Back in March, Craig, Alex and Philippe Chaud finished their sanitation work and then Jerome had the last job of spreading the earth with the digger and putting in castine for a driveway. Then there were bare stretches of topsoil and as he left Jerome told Craig and I to plant seeds quickly, "Plant soon or the rain will come and wash away the top soil," he said.
We went to the local Coopérative agricole Sodepacc the land and garden suppliers and bought Royalfleur Jachère Campagne en Fleurs; wild flower meadow seeds and grass seeds and sowed the seeds the same day on the bare earth.

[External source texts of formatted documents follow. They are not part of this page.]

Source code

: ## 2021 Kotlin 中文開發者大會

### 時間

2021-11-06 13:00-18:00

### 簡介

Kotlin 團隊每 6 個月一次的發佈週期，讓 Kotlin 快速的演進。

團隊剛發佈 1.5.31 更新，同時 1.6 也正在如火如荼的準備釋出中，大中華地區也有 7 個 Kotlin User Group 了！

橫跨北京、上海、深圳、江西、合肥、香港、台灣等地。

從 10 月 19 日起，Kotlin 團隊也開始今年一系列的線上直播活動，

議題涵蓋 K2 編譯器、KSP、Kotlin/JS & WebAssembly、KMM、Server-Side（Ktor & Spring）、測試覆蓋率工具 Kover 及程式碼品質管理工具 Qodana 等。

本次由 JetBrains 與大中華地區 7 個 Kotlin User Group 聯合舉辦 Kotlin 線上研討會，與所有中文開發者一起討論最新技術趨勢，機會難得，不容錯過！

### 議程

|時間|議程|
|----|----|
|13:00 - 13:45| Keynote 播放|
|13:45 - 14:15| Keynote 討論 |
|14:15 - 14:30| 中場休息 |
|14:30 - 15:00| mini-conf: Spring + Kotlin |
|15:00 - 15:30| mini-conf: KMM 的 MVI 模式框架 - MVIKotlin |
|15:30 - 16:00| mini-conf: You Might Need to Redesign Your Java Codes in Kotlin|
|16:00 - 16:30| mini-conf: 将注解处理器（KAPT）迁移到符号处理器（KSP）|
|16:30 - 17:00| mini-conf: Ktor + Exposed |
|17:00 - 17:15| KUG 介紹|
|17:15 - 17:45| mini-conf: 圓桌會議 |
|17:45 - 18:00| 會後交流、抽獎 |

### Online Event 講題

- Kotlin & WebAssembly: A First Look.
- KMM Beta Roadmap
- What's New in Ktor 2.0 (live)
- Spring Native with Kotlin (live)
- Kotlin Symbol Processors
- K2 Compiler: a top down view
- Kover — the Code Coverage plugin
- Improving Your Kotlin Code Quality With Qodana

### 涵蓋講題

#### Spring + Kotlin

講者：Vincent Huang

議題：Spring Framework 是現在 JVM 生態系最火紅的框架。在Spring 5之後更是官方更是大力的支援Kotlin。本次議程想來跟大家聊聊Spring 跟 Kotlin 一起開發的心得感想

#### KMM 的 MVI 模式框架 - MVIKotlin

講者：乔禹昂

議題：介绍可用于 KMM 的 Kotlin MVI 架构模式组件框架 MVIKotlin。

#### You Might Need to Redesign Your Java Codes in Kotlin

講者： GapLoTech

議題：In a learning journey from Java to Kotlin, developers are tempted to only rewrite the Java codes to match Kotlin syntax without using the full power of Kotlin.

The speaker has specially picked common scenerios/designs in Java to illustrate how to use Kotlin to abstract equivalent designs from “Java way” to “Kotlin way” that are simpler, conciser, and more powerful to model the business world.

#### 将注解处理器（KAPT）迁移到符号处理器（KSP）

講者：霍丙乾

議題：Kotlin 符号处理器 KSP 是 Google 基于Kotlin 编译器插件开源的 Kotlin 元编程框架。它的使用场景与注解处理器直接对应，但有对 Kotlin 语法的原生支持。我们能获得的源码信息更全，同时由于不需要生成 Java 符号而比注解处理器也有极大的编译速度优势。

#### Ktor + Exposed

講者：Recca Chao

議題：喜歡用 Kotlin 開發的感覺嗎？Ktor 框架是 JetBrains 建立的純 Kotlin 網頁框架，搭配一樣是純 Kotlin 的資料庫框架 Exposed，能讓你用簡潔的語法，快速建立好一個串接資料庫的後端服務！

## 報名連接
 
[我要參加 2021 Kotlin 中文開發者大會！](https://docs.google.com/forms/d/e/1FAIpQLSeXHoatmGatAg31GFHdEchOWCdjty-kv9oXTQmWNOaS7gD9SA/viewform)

The jachère is a field left fallow when crops are rotated, our pack had flower seeds for les Centaurées Polka Dot ( blue, rose and purple), le Souci (orange and yellow), Le Zinnia Lilliput, le Lavatère (mulitcolour) and Cosmos.

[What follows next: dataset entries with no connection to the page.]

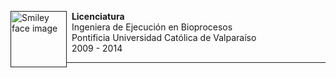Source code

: <p>
<a href="">
<img src="https://upload.wikimedia.org/wikipedia/commons/thumb/c/cb/PUCV_Escudo2016.svg/1725px-PUCV_Escudo2016.svg.png" alt="Smiley face image"
style="float:left; width:90px; height:90px;">
</a>
<span style="vertical-align:bottom">
&nbsp <strong> Licenciatura</strong> <br>
&nbsp Ingeniera de Ejecución en Bioprocesos <br>
&nbsp Pontificia Universidad Católica de Valparaíso <br>
&nbsp 2009 - 2014
</span>
</p>
<hr size="30">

Throwing the seeds onto the ground we found it a bit unreal, standing on a hilltop, two city dwellers, having a go, throwing out seeds, not really knowing what we were doing.
So when the wind blew the next day we thought they were lost. I said to my neighbour I was sorry that they might have wild flowers growing in their lawn, but Jean-Paul said he did not mind, his elderly mother had always planted flowers everywhere when she could only now she did not have the energy.
But although the seeds seemed to have gone, life grew below the surface and the shoots came through, so that somehow, from one seed, whole plants sprouted and clumps of flowers opened with more coming every day.
Some are stunted but still there is usually a bee on one of them.
We do have lots of flowers, especially over the sand filter bed area where they are waist high. When I am standing listening to the buzz of insects going from one flower head to the next I am very happy to be helping the bees.